Graphs of H-pool (a) and N-pool (b) indices and ΔSNP-index (c) for SNP-index-based association analysis. The 12 chromosomes are represented along the x-axis, and the SNP index or ΔSNP-index values are shown along the y-axis. The black line indicates fitted SNP-index or ΔSNP-index values. The red, blue, and green lines indicate the thresholds at the 99%, 95%, and 90% confidence coefficients, respectively.

https://doi.org/10.1371/journal.pone.0204690.g003

Final candidate regions were determined by overlapping the ED and SNP-index association analysis results to identify regions tightly associated with anthocyanin content. The final candidate regions were the same as those identified by SNP-index association analysisin the intervals from 12.48 to 20.00 Mb, from 54.67 to 56.59 Mb, and from 192.17 to 196.82 Mb on chromosome 10.
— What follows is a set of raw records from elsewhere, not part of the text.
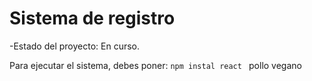 <h1> Sistema de registro </h1>

-Estado del proyecto: En curso.

Para ejecutar el sistema, debes poner:
```npm instal react ```
pollo vegano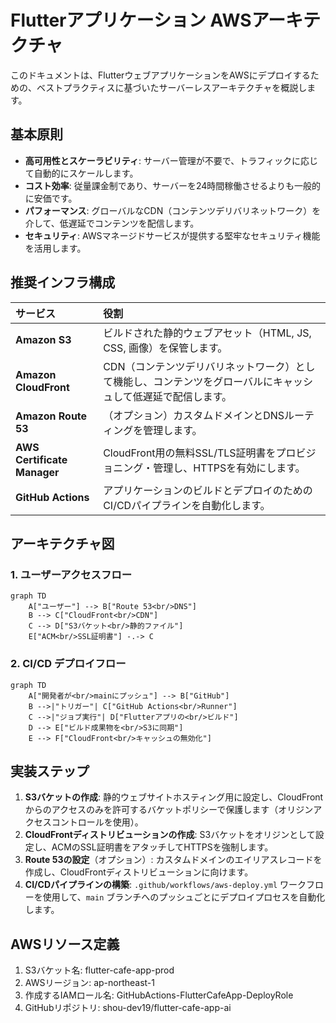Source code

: # Flutterアプリケーション AWSアーキテクチャ

このドキュメントは、FlutterウェブアプリケーションをAWSにデプロイするための、ベストプラクティスに基づいたサーバーレスアーキテクチャを概説します。

## 基本原則

- **高可用性とスケーラビリティ**: サーバー管理が不要で、トラフィックに応じて自動的にスケールします。
- **コスト効率**: 従量課金制であり、サーバーを24時間稼働させるよりも一般的に安価です。
- **パフォーマンス**: グローバルなCDN（コンテンツデリバリネットワーク）を介して、低遅延でコンテンツを配信します。
- **セキュリティ**: AWSマネージドサービスが提供する堅牢なセキュリティ機能を活用します。

## 推奨インフラ構成

| サービス | 役割 |
| :--- | :--- |
| **Amazon S3** | ビルドされた静的ウェブアセット（HTML, JS, CSS, 画像）を保管します。 |
| **Amazon CloudFront** | CDN（コンテンツデリバリネットワーク）として機能し、コンテンツをグローバルにキャッシュして低遅延で配信します。 |
| **Amazon Route 53** | （オプション）カスタムドメインとDNSルーティングを管理します。 |
| **AWS Certificate Manager** | CloudFront用の無料SSL/TLS証明書をプロビジョニング・管理し、HTTPSを有効にします。 |
| **GitHub Actions** | アプリケーションのビルドとデプロイのためのCI/CDパイプラインを自動化します。 |

## アーキテクチャ図

### 1. ユーザーアクセスフロー

```mermaid
graph TD
    A["ユーザー"] --> B["Route 53<br/>DNS"]
    B --> C["CloudFront<br/>CDN"]
    C --> D["S3バケット<br/>静的ファイル"]
    E["ACM<br/>SSL証明書"] -.-> C
```

### 2. CI/CD デプロイフロー

```mermaid
graph TD
    A["開発者が<br/>mainにプッシュ"] --> B["GitHub"]
    B -->|"トリガー"| C["GitHub Actions<br/>Runner"]
    C -->|"ジョブ実行"| D["Flutterアプリの<br/>ビルド"]
    D --> E["ビルド成果物を<br/>S3に同期"]
    E --> F["CloudFront<br/>キャッシュの無効化"]
```

## 実装ステップ

1.  **S3バケットの作成**: 静的ウェブサイトホスティング用に設定し、CloudFrontからのアクセスのみを許可するバケットポリシーで保護します（オリジンアクセスコントロールを使用）。
2.  **CloudFrontディストリビューションの作成**: S3バケットをオリジンとして設定し、ACMのSSL証明書をアタッチしてHTTPSを強制します。
3.  **Route 53の設定**（オプション）: カスタムドメインのエイリアスレコードを作成し、CloudFrontディストリビューションに向けます。
4.  **CI/CDパイプラインの構築**: `.github/workflows/aws-deploy.yml` ワークフローを使用して、`main` ブランチへのプッシュごとにデプロイプロセスを自動化します。

## AWSリソース定義

1. S3バケット名: flutter-cafe-app-prod
2. AWSリージョン: ap-northeast-1
3. 作成するIAMロール名: GitHubActions-FlutterCafeApp-DeployRole
4. GitHubリポジトリ: shou-dev19/flutter-cafe-app-ai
Visualization of results of genomic analysis of anthocyanin accumulation with the combined SLAF-seq/BSA strategy

To more clearly visualize all of the results from the present study, we plotted a circular graph (S4 Fig) representing, in order from the first circle to the fifth circle, the 12 chromosomes of pepper, the distributions of genes, SNP densities, ED values, and ΔSNP-index values.
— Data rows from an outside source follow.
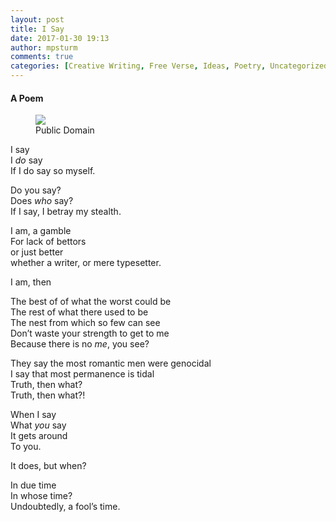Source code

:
 ```yaml
---
layout: post
title: I Say
date: 2017-01-30 19:13
author: mpsturm
comments: true
categories: [Creative Writing, Free Verse, Ideas, Poetry, Uncategorized, Verse]
---
```



<h4>A Poem</h4>
<figure class="wp-caption">

<img src="https://mikesturmblog.files.wordpress.com/2017/01/585cf-1rgdpqsybk7shzjryavuotq.jpeg">

<figcaption class="wp-caption-text">Public Domain</figcaption></figure><p>I say<br>I <em>do</em> say<br>If I do say so myself.</p>
<p>Do you say?<br>Does <em>who</em> say?<br>If I say, I betray my stealth.</p>
<p>I am, a gamble<br>For lack of bettors<br>or just better<br>whether a writer, or mere typesetter.</p>
<p>I am, then</p>
<p>The best of of what the worst could be<br>The rest of what there used to be<br>The nest from which so few can see<br>Don’t waste your strength to get to me<br>Because there is no <em>me</em>, you see?</p>
<p>They say the most romantic men were genocidal<br>I say that most permanence is tidal<br>Truth, then what?<br>Truth, then what?!</p>
<p>When I say<br>What <em>you</em> say<br>It gets around<br>To you.</p>
<p>It does, but when?</p>
<p>In due time<br>In whose time?<br>Undoubtedly, a fool’s time.</p>

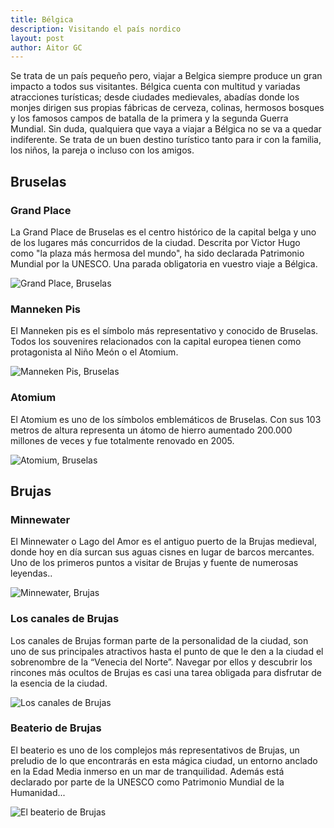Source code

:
 ```yaml
---
title: Bélgica
description: Visitando el país nordico
layout: post
author: Aitor GC
---
```


Se trata de un país pequeño pero, viajar a Belgica siempre produce un gran impacto a todos sus visitantes. Bélgica cuenta con multitud y variadas atracciones turísticas; desde ciudades medievales, abadías donde los monjes dirigen sus propias fábricas de cerveza, colinas, hermosos bosques y los famosos campos de batalla de la primera y la segunda Guerra Mundial. Sin duda, qualquiera que vaya a viajar a Bélgica no se va a quedar indiferente. Se trata de un buen destino turístico tanto para ir con la familia, los niños, la pareja o incluso con los amigos.

## Bruselas

### Grand Place

La Grand Place de Bruselas es el centro histórico de la capital belga y uno de los lugares más concurridos de la ciudad. Descrita por Victor Hugo como "la plaza más hermosa del mundo", ha sido declarada Patrimonio Mundial por la UNESCO. Una parada obligatoria en vuestro viaje a Bélgica.

![Grand Place, Bruselas](/jekyllexample/assets/images/belgica/grand_place.jpg)

### Manneken Pis

El Manneken pis es el símbolo más representativo y conocido de Bruselas. Todos los souvenires relacionados con la capital europea tienen como protagonista al Niño Meón o el Atomium.

![Manneken Pis, Bruselas](/jekyllexample/assets/images/belgica/manneken_pis.jpg)

### Atomium

El Atomium es uno de los símbolos emblemáticos de Bruselas. Con sus 103 metros de altura representa un átomo de hierro aumentado 200.000 millones de veces y fue totalmente renovado en 2005.

![Atomium, Bruselas](/jekyllexample/assets/images/belgica/atomium.jpg)

## Brujas

### Minnewater

El Minnewater o Lago del Amor es el antiguo puerto de la Brujas medieval, donde hoy en día surcan sus aguas cisnes en lugar de barcos mercantes. Uno de los primeros puntos a visitar de Brujas y fuente de numerosas leyendas..

![Minnewater, Brujas](/jekyllexample/assets/images/belgica/minnewater.jpg)

### Los canales de Brujas

Los canales de Brujas forman parte de la personalidad de la ciudad, son uno de sus principales atractivos hasta el punto de que le den a la ciudad el sobrenombre de la “Venecia del Norte”. Navegar por ellos y descubrir los rincones más ocultos de Brujas es casi una tarea obligada para disfrutar de la esencia de la ciudad.

![Los canales de Brujas](/jekyllexample/assets/images/belgica/canales_brujas.jpg)

### Beaterio de Brujas

El beaterio es uno de los complejos más representativos de Brujas, un preludio de lo que encontrarás en esta mágica ciudad, un entorno anclado en la Edad Media inmerso en un mar de tranquilidad. Además está declarado por parte de la UNESCO como Patrimonio Mundial de la Humanidad...

![El beaterio de Brujas](/jekyllexample/assets/images/belgica/beguinario.jpg)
Annotation of SNPs and genes in the candidate anthocyanin- associated region

We detected a total of 2069 and 926 SNP markers in the candidate anthocyanin-associated genomic regions between the parents and between the bulked pools, respectively (S4 Table). Analysis using SnpEff software [45] indicated the 20 SNPs in the upstream regions of genes, 2011 SNPs in intergenic regions, and 26 SNPs in the downstream regions of genes between the parental lines. This analysis also revealed 10 SNPs in the upstream regions of genes, 894 SNPs in intergenic regions, and 13 SNPs in the downstream regions of genes between the bulked pools. Additionally, there were only two SNPs resulting in synonymous mutations and one SNP resulting in a non-synonymous in coding regions, indicating that most SNP markers were located in the intergenic regions (S4 Table).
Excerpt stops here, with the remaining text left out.